I used the Weierstrass M-test to prove that $f(x)$ uniformly converges in $[a,\infty)$ for each $a>0$.
Is there any particular argument which I need to note when saying that $(0,\infty)$ is the same range as $[a,\infty)$ ?
Thanks!
The following is a well-known result:
Suppose that a sequence of functions $(f_n): D \subset \Bbb R \to \Bbb R$ is uniformly convergent on $D$ to a function $f$. Let $a$ be a cluster point of $D$. If for each $n \in \Bbb N$, $\lim_{x \to a} f_n(x)$ exists and equals $b_n$, then:
$(b_n)$ is convergent.
$\lim_{x \to a} f(x)$ exists and equals $\lim_{n \to \infty} b_n$.
Take $(f_n)$ to be the sequence of partial sums of your series and consider $a = 0$. We have for all $n$, $b_n = n$, hence $(b_n)$ does not converge and the convergence is not uniform on $(0,\infty)$.
I am unsure if it is appropriate to post this as an answer, since a similar question was given a similar answer in the post Prove or disprove: $\sum_{n=0}^\infty e^{-|x-n|}$ converges uniformly in $(-\infty,\infty)$.
As remarked there, if the series converged uniformly on $(0, \infty)$, then the functions $g_n(x) = \cos(n x)^{n^2} / (e^x+x)^n$ would converge uniformly to $0$ on $(0, \infty)$.
However, while the functions $g_n$ do converge to $0$ pointwise, the convergence is not uniform.
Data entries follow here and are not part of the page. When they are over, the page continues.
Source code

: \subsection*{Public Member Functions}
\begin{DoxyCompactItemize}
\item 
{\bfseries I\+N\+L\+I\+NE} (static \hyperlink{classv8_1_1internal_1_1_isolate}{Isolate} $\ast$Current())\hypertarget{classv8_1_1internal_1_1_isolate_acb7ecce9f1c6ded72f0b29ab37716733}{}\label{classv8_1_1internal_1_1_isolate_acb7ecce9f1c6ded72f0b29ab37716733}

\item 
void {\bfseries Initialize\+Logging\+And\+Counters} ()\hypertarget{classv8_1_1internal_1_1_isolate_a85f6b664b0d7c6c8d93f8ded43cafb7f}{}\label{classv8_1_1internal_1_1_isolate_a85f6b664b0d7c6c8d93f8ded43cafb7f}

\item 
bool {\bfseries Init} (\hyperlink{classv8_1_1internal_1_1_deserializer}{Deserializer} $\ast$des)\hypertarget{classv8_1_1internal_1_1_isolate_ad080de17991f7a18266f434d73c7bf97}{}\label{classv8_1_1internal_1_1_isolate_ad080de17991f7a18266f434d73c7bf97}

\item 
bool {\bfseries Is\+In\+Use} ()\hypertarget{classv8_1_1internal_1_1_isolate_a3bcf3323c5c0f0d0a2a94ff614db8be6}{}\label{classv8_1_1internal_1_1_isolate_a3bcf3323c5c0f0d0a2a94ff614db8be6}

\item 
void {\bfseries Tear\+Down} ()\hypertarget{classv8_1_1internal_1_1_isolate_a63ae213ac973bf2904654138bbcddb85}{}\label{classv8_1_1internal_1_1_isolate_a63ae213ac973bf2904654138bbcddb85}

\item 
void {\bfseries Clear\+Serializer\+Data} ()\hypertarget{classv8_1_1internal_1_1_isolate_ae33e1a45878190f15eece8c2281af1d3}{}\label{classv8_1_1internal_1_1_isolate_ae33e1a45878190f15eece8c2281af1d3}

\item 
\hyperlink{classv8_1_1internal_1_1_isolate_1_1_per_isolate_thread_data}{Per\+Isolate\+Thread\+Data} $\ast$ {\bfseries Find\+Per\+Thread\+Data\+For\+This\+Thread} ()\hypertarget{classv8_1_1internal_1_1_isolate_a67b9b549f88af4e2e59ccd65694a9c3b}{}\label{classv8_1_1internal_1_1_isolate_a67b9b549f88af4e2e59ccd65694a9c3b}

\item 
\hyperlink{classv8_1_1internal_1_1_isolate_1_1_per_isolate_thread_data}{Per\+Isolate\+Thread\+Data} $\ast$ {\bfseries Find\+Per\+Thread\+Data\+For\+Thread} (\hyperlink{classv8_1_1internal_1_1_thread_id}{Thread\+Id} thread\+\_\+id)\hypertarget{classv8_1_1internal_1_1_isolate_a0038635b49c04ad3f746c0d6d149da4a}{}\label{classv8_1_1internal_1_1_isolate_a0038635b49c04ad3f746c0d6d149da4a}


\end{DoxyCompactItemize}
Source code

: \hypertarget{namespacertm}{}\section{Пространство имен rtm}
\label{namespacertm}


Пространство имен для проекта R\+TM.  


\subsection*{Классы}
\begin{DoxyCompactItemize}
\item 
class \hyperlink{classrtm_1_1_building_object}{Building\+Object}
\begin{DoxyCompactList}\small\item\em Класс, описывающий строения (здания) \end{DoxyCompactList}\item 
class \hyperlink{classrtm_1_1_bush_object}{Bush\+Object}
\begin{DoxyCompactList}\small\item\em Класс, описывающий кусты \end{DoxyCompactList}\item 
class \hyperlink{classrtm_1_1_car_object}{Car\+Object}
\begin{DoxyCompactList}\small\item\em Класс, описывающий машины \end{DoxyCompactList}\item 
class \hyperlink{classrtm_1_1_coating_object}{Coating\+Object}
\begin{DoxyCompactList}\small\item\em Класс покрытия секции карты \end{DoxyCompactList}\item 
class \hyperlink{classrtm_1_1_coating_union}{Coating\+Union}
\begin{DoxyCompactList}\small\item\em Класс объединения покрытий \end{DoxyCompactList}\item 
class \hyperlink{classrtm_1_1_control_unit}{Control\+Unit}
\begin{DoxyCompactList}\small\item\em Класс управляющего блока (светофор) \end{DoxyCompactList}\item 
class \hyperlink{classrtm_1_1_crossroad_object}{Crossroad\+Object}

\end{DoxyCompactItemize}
Indeed, for each fixed $n \geq 1$, we have $\lim_{x \to 0^+} g_n(x) = g_n(0) = 1$ since $g_n$ is continuous on $[0, \infty)$. In particular, this implies that $\sup_{x\in (0,\infty)} |g_n(x) |\geq 1$. This in turn implies $$ \lim_{n \to \infty} \;\sup_{x \in (0, \infty)} |g_n(x)| \geq 1 $$ So the $g_n$ do not converge uniformly to $0$ on $(0, \infty)$, since in this case we would have $\lim_{n\to \infty} \sup_{x \in (0 , \infty)} |g_n(x)| =0$.